• [TASK INSTRUCTIONS]: Count the lines of the listing below where "study" shows up, and please answer with that number only.

• [DATA FOR ANALYSIS]:
_ _ _ _ _ _ _
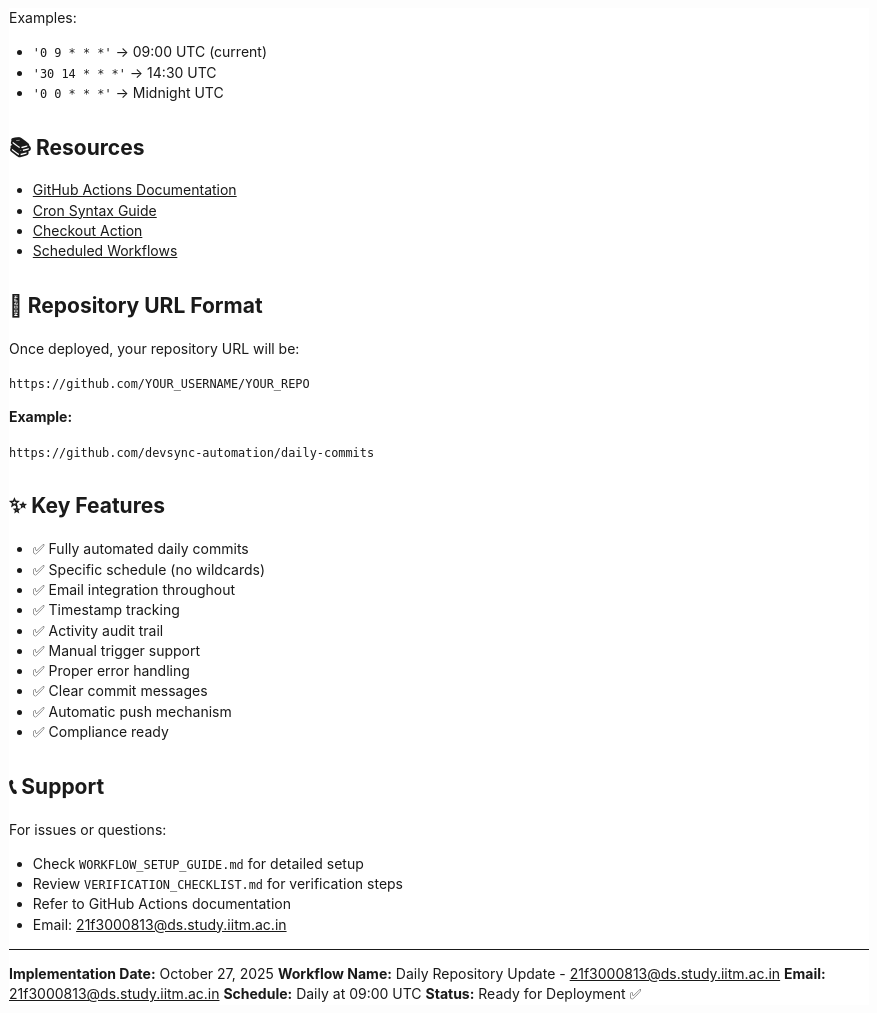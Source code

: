 Examples:
- `'0 9 * * *'` → 09:00 UTC (current)
- `'30 14 * * *'` → 14:30 UTC
- `'0 0 * * *'` → Midnight UTC

## 📚 Resources

- [GitHub Actions Documentation](https://docs.github.com/en/actions)
- [Cron Syntax Guide](https://crontab.guru/)
- [Checkout Action](https://github.com/actions/checkout)
- [Scheduled Workflows](https://docs.github.com/en/actions/using-workflows/events-that-trigger-workflows#schedule)

## 🎯 Repository URL Format

Once deployed, your repository URL will be:
```
https://github.com/YOUR_USERNAME/YOUR_REPO
```

**Example:**
```
https://github.com/devsync-automation/daily-commits
```

## ✨ Key Features

- ✅ Fully automated daily commits
- ✅ Specific schedule (no wildcards)
- ✅ Email integration throughout
- ✅ Timestamp tracking
- ✅ Activity audit trail
- ✅ Manual trigger support
- ✅ Proper error handling
- ✅ Clear commit messages
- ✅ Automatic push mechanism
- ✅ Compliance ready

## 📞 Support

For issues or questions:
- Check `WORKFLOW_SETUP_GUIDE.md` for detailed setup
- Review `VERIFICATION_CHECKLIST.md` for verification steps
- Refer to GitHub Actions documentation
- Email: 21f3000813@ds.study.iitm.ac.in

---

**Implementation Date:** October 27, 2025
**Workflow Name:** Daily Repository Update - 21f3000813@ds.study.iitm.ac.in
**Email:** 21f3000813@ds.study.iitm.ac.in
**Schedule:** Daily at 09:00 UTC
**Status:** Ready for Deployment ✅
_ _ _ _ _ _ _
• [FINAL ANSWER]: 3